Así lo confirmó el ministro de Educación de la Nación, Nicolás Trotta en una sesión del Consejo Federal de Educación. Adelantar o extender el receso dependerá de los indicadores sanitarios de cada provincia.
“La decisión estará determinada por los indicadores sanitarios de cada una de las jurisdicciones”, resaltó Trotta después de la reunión con los titulares de las carteras educativas de las 24 jurisdicciones. De esta manera se puso fin a las especulaciones que había sobre el tema.
El funcionario nacional sostuvo que “cualquier modificación en el calendario escolar tiene que ir de la mano de la evidencia científica que transita cada una de las jurisdicciones, respetando los protocolos estrictos que construimos y sean factibles de aplicación en una realidad epidemiológica de base”.
Por otro lado, el funcionario nacional consideró que “modificar el calendario escolar tiene un costo educativo, vinculado a la organización, a que estarán finalizando ciertos procesos de aprendizaje y las instancias de evaluación, pero estamos dispuestos como sistema educativo a hacerlo si se considera necesario”.

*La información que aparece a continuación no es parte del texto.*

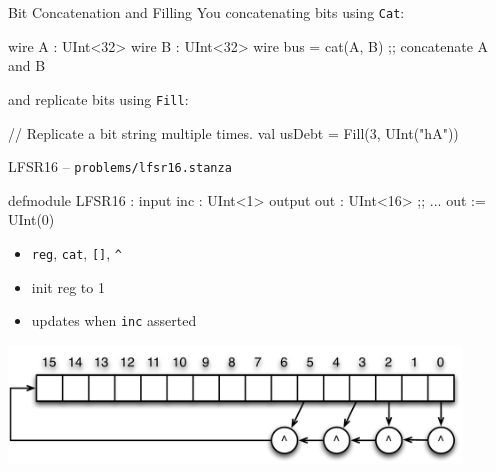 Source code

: \documentclass[xcolor=pdflatex,dvipsnames,table]{beamer}
\begin{document}
% 
% 

\begin{frame}[fragile]{Bit Concatenation and Filling}
You concatenating bits using \verb+Cat+:
\begin{stanza}
wire A   : UInt<32>
wire B   : UInt<32>
wire bus = cat(A, B) ;; concatenate A and B
\end{stanza}

and replicate bits using \verb+Fill+:
\begin{stanza}
// Replicate a bit string multiple times.
val usDebt = Fill(3, UInt("hA")) 
\end{stanza}

\end{frame}

\begin{frame}[fragile]{LFSR16 -- \tt problems/lfsr16.stanza}

\begin{stanza}
defmodule LFSR16 :
  input inc : UInt<1>
  output out : UInt<16>
  ;; ...
  out := UInt(0)
\end{stanza}
\begin{itemize}
\item \verb+reg+, \verb+cat+, \verb+[]+, \verb+^+
\item init reg to 1
\item updates when \verb+inc+ asserted
\end{itemize}

\begin{center}
\includegraphics[width=0.9\textwidth]{figs/LFSR16.pdf}
\end{center}

\end{frame}
\end{document}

La mayoría de las provincia tienen restringida o suspendida la presencialidad de las clases. En los últimos Decretos de Necesidad y Urgencia, el Gobierno consideró que las clases presenciales deben suspenderse en aquellos distritos que estén bajo “Alarma epidemiológica”.
Esto es cuando el número de casos de coronavirus confirmados de los últimos catorce días cada 100.000 habitantes sea igual o superior a quinientos. Mendoza y Ciudad de Buenos Aires fueron los lugares donde más resistencia se observó.
El sector turístico considera que adelantar las vacaciones a junio puede generar un golpe determinante para un empendedores que ya se encuentra sumamente afectado por la pandemia y las restricciones impuestas por el Gobierno nacional desde marzo 2020.